*Exercise details*.
Find the line holding "attendees and sponsors." in the entries below. Give it again exactly, along with every line after it up to and including the line holding "underlying recipe file.".

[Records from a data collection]
Segment Open

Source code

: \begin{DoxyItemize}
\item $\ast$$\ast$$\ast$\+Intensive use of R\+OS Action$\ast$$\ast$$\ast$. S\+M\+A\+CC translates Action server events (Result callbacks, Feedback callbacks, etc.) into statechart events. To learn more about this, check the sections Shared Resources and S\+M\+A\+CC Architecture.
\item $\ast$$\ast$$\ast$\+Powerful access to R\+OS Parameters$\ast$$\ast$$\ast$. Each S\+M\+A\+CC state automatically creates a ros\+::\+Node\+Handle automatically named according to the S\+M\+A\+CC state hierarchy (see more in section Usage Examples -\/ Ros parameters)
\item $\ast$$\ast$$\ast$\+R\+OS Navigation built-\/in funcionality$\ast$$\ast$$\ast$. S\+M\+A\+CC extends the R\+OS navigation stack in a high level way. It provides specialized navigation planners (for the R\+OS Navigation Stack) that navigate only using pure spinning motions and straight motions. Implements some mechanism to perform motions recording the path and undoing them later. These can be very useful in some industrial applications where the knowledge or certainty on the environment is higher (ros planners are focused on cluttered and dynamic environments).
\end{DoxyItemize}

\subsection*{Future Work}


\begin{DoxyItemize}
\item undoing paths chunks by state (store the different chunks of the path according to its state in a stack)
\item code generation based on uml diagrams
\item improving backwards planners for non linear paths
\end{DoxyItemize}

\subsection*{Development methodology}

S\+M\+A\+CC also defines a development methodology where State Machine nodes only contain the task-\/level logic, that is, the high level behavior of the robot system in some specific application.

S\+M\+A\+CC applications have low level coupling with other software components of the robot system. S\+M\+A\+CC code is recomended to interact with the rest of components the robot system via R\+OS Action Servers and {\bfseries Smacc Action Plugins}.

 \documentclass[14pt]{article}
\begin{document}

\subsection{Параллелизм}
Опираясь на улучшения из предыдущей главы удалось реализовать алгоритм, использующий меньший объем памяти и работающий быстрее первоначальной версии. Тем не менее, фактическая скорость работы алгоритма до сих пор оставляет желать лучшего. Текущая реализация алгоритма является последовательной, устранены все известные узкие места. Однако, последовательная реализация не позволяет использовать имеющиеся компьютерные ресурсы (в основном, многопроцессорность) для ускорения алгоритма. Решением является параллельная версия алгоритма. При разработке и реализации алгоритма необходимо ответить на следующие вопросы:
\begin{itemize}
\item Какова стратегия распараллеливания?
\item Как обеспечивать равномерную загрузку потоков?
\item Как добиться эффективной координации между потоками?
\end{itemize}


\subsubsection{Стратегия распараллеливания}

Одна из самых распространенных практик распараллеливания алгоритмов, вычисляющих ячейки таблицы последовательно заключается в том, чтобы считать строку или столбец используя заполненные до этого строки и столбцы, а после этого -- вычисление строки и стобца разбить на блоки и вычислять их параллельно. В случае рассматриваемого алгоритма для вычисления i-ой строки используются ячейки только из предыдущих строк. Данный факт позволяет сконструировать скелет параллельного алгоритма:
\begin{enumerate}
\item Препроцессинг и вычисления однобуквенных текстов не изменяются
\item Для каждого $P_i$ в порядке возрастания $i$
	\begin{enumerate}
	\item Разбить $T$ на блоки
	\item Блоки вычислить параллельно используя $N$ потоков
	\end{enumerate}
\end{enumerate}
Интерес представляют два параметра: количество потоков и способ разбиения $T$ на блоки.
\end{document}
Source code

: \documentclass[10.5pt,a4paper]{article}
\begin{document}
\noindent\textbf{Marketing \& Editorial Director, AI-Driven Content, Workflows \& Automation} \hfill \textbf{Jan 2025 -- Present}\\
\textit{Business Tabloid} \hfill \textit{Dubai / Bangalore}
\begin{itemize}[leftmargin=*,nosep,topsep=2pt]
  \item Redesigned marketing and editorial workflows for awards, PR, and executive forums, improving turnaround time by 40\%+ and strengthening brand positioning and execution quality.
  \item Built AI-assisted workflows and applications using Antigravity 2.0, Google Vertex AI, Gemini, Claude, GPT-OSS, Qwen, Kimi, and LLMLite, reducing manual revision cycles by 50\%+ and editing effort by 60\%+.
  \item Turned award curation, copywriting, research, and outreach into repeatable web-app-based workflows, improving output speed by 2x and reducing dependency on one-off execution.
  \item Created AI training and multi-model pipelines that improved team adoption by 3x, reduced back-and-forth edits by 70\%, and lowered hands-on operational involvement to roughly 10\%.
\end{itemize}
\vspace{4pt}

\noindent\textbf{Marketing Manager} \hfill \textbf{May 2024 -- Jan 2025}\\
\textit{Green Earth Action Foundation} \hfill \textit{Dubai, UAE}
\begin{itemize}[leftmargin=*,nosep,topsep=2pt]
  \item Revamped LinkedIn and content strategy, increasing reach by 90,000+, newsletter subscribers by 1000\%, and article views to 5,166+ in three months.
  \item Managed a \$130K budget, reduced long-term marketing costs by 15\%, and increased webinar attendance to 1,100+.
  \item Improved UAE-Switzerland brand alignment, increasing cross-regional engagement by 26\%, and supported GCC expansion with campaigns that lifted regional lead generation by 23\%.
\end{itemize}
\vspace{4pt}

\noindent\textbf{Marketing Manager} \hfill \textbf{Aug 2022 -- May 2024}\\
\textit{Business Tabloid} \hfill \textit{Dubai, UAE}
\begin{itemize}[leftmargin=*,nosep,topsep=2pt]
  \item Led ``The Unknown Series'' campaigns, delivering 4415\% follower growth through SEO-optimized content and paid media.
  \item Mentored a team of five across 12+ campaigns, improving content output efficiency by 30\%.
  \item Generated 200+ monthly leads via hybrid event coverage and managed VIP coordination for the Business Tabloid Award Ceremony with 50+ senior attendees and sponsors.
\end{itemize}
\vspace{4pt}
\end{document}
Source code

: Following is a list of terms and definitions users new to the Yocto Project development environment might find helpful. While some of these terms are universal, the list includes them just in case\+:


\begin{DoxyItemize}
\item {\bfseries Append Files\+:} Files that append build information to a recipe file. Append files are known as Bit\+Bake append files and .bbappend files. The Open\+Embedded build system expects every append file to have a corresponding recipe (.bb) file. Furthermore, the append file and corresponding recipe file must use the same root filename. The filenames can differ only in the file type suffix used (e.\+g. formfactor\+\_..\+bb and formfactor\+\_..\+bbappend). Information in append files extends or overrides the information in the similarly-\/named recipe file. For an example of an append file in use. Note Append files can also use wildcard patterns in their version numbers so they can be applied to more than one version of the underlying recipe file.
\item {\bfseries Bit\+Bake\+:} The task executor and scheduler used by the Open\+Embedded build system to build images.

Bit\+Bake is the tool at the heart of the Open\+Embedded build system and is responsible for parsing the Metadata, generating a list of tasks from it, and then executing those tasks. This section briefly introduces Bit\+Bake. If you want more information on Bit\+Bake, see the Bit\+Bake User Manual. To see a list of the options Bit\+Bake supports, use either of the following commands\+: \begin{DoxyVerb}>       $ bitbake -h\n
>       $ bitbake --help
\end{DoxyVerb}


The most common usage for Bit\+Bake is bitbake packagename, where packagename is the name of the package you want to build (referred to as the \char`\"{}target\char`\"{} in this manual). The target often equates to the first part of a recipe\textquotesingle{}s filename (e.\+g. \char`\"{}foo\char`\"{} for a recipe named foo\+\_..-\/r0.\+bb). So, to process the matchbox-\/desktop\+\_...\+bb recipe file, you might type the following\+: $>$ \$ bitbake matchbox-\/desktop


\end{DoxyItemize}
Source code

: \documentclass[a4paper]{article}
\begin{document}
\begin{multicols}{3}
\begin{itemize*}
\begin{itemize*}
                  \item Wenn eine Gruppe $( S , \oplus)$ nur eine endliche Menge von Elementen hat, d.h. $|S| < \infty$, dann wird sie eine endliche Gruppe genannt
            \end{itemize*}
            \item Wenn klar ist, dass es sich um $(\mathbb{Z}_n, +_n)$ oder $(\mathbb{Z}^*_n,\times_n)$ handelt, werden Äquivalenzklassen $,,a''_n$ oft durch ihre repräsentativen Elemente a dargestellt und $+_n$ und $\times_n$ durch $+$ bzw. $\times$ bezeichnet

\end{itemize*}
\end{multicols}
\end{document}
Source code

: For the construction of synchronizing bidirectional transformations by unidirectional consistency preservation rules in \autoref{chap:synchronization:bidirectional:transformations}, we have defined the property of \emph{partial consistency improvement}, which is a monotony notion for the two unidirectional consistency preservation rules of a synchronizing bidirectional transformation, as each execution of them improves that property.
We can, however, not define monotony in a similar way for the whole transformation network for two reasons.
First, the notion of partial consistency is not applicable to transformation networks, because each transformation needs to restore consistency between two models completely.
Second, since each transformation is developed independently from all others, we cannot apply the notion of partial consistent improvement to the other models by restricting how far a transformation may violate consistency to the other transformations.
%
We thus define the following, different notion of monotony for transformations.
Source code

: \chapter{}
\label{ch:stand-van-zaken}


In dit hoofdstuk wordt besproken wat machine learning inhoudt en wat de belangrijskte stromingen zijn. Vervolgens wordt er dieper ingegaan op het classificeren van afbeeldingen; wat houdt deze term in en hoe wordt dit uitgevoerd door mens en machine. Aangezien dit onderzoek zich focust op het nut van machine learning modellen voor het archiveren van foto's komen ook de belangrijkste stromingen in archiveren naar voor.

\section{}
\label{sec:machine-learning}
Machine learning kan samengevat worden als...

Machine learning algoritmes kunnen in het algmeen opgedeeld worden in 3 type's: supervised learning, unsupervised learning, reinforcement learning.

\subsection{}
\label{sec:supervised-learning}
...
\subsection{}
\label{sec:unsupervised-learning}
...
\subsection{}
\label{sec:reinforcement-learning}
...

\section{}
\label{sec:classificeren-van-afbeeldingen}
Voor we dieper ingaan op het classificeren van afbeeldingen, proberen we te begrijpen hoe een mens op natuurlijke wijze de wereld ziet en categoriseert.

Segment Closed

*Task output*.
  \item Generated 200+ monthly leads via hybrid event coverage and managed VIP coordination for the Business Tabloid Award Ceremony with 50+ senior attendees and sponsors.
\end{itemize}
\vspace{4pt}
\end{document}
Source code

: Following is a list of terms and definitions users new to the Yocto Project development environment might find helpful. While some of these terms are universal, the list includes them just in case\+:


\begin{DoxyItemize}
\item {\bfseries Append Files\+:} Files that append build information to a recipe file. Append files are known as Bit\+Bake append files and .bbappend files. The Open\+Embedded build system expects every append file to have a corresponding recipe (.bb) file. Furthermore, the append file and corresponding recipe file must use the same root filename. The filenames can differ only in the file type suffix used (e.\+g. formfactor\+\_..\+bb and formfactor\+\_..\+bbappend). Information in append files extends or overrides the information in the similarly-\/named recipe file. For an example of an append file in use. Note Append files can also use wildcard patterns in their version numbers so they can be applied to more than one version of the underlying recipe file.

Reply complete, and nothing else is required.